Records excerpted from a collection
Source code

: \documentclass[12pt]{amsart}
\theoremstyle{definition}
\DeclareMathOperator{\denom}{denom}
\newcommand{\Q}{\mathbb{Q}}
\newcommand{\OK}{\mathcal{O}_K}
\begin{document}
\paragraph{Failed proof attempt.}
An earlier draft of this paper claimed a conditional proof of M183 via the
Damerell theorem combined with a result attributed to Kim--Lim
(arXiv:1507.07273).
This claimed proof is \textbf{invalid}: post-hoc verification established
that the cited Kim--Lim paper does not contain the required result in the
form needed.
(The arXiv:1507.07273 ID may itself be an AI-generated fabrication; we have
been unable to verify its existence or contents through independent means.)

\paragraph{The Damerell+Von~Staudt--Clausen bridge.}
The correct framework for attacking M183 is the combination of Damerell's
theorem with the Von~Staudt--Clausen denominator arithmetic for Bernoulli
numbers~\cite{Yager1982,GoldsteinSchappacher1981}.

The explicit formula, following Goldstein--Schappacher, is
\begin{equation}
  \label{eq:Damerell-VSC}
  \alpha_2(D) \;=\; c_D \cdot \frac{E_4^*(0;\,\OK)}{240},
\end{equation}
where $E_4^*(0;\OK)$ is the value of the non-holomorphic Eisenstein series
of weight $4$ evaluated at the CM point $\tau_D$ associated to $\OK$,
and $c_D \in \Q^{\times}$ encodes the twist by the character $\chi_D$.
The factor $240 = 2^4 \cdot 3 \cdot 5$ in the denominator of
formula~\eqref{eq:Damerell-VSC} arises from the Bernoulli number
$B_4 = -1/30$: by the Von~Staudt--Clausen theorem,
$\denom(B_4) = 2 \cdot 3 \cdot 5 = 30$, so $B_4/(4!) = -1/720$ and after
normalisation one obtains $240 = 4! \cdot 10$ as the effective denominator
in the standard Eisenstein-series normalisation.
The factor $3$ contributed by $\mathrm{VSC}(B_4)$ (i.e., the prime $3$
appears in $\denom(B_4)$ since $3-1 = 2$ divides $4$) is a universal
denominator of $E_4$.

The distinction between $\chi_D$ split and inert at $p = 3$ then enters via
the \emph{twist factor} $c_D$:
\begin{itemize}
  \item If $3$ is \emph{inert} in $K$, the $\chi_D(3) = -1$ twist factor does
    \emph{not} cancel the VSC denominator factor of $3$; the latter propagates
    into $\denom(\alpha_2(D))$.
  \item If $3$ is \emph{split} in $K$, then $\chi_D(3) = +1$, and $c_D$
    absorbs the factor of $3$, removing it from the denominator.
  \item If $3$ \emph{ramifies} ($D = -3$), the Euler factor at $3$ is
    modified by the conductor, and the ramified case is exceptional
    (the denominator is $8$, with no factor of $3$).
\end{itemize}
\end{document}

• _AIM OF THE EXERCISE_
Track down all lines above with the string "Clausen" and copy them.

• _TASK RESULT_
\paragraph{The Damerell+Von~Staudt--Clausen bridge.}
theorem with the Von~Staudt--Clausen denominator arithmetic for Bernoulli
$B_4 = -1/30$: by the Von~Staudt--Clausen theorem,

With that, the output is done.